What the task asks. Could the lines from the one containing "It follows from the" through the end of the material below be returned exactly, with nothing else?
[Opening Records for processing section]
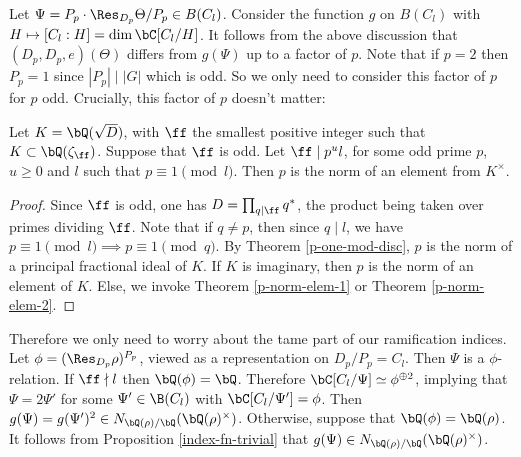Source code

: Let $\Psi = P_p \cdot \Res_{D_p}\Theta / P_p \in B(C_l)$.
Consider the function $g$ on $B(C_l)$ with $H \mapsto [C_l : H] = \dim \bC[C_l / H]$. 
It follows from the above discussion that $(D_p, D_p, e)(\Theta)$ differs from $g(\Psi)$ up to a factor of $p$. Note that if $p = 2$ then $P_p = 1$ since $|P_p| \mid |G|$ which is odd. So we only need to consider this factor of $p$ for $p$ odd.
Crucially, this factor of $p$ doesn't matter:

\begin{lemma}
    Let $K = \bQ(\sqrt{D})$, with $\ff$ the smallest positive integer such that $K \subset \bQ(\zeta_{\ff})$. Suppose that $\ff$ is odd. Let $\ff \mid p^u l $, for some odd prime $p$, $u \geq 0$ and $l$ such that $p \equiv 1 \pmod l$. Then $p$ is the norm of an element from $K^{\times}$.
\end{lemma}

\begin{proof}
    Since $\ff$ is odd, one has $D = \prod_{q | \ff} q^*$, the product being taken over primes dividing $\ff$. Note that if $q \not= p$, then since $q \mid l$, we have $p \equiv 1 \pmod l \implies p \equiv 1 \pmod q$. By Theorem \ref{p-one-mod-disc},  $p$ is the norm of a principal fractional ideal of $K$. If $K$ is imaginary, then $p$ is the norm of an element of $K$. Else, we invoke Theorem \ref{p-norm-elem-1} or Theorem \ref{p-norm-elem-2}.
\end{proof}

Therefore we only need to worry about the tame part of our ramification indices. Let $\phi = (\Res_{D_p} \rho)^{P_p}$, viewed as a representation on $D_p / P_p = C_l$. Then $\Psi$ is a $\phi$-relation. If $\ff \nmid l$ then $\bQ(\phi) = \bQ$. Therefore $\bC[C_l / \Psi] \simeq \phi^{\oplus 2}$, implying that $\Psi = 2\Psi'$ for some $\Psi' \in \B(C_l)$ with $\bC[C_l / \Psi'] = \phi$. Then $g(\Psi) = g(\Psi')^2 \in \fieldnorm{\rho}$. Otherwise, suppose that $\bQ(\phi) = \bQ(\rho)$. It follows from Proposition \ref{index-fn-trivial} that $g(\Psi) \in \fieldnorm{\rho}$.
[Closing Records for processing section]
Reply to the task.
It follows from the above discussion that $(D_p, D_p, e)(\Theta)$ differs from $g(\Psi)$ up to a factor of $p$. Note that if $p = 2$ then $P_p = 1$ since $|P_p| \mid |G|$ which is odd. So we only need to consider this factor of $p$ for $p$ odd.
Crucially, this factor of $p$ doesn't matter:

\begin{lemma}
    Let $K = \bQ(\sqrt{D})$, with $\ff$ the smallest positive integer such that $K \subset \bQ(\zeta_{\ff})$. Suppose that $\ff$ is odd. Let $\ff \mid p^u l $, for some odd prime $p$, $u \geq 0$ and $l$ such that $p \equiv 1 \pmod l$. Then $p$ is the norm of an element from $K^{\times}$.
\end{lemma}

\begin{proof}
    Since $\ff$ is odd, one has $D = \prod_{q | \ff} q^*$, the product being taken over primes dividing $\ff$. Note that if $q \not= p$, then since $q \mid l$, we have $p \equiv 1 \pmod l \implies p \equiv 1 \pmod q$. By Theorem \ref{p-one-mod-disc},  $p$ is the norm of a principal fractional ideal of $K$. If $K$ is imaginary, then $p$ is the norm of an element of $K$. Else, we invoke Theorem \ref{p-norm-elem-1} or Theorem \ref{p-norm-elem-2}.
\end{proof}

Therefore we only need to worry about the tame part of our ramification indices. Let $\phi = (\Res_{D_p} \rho)^{P_p}$, viewed as a representation on $D_p / P_p = C_l$. Then $\Psi$ is a $\phi$-relation. If $\ff \nmid l$ then $\bQ(\phi) = \bQ$. Therefore $\bC[C_l / \Psi] \simeq \phi^{\oplus 2}$, implying that $\Psi = 2\Psi'$ for some $\Psi' \in \B(C_l)$ with $\bC[C_l / \Psi'] = \phi$. Then $g(\Psi) = g(\Psi')^2 \in \fieldnorm{\rho}$. Otherwise, suppose that $\bQ(\phi) = \bQ(\rho)$. It follows from Proposition \ref{index-fn-trivial} that $g(\Psi) \in \fieldnorm{\rho}$.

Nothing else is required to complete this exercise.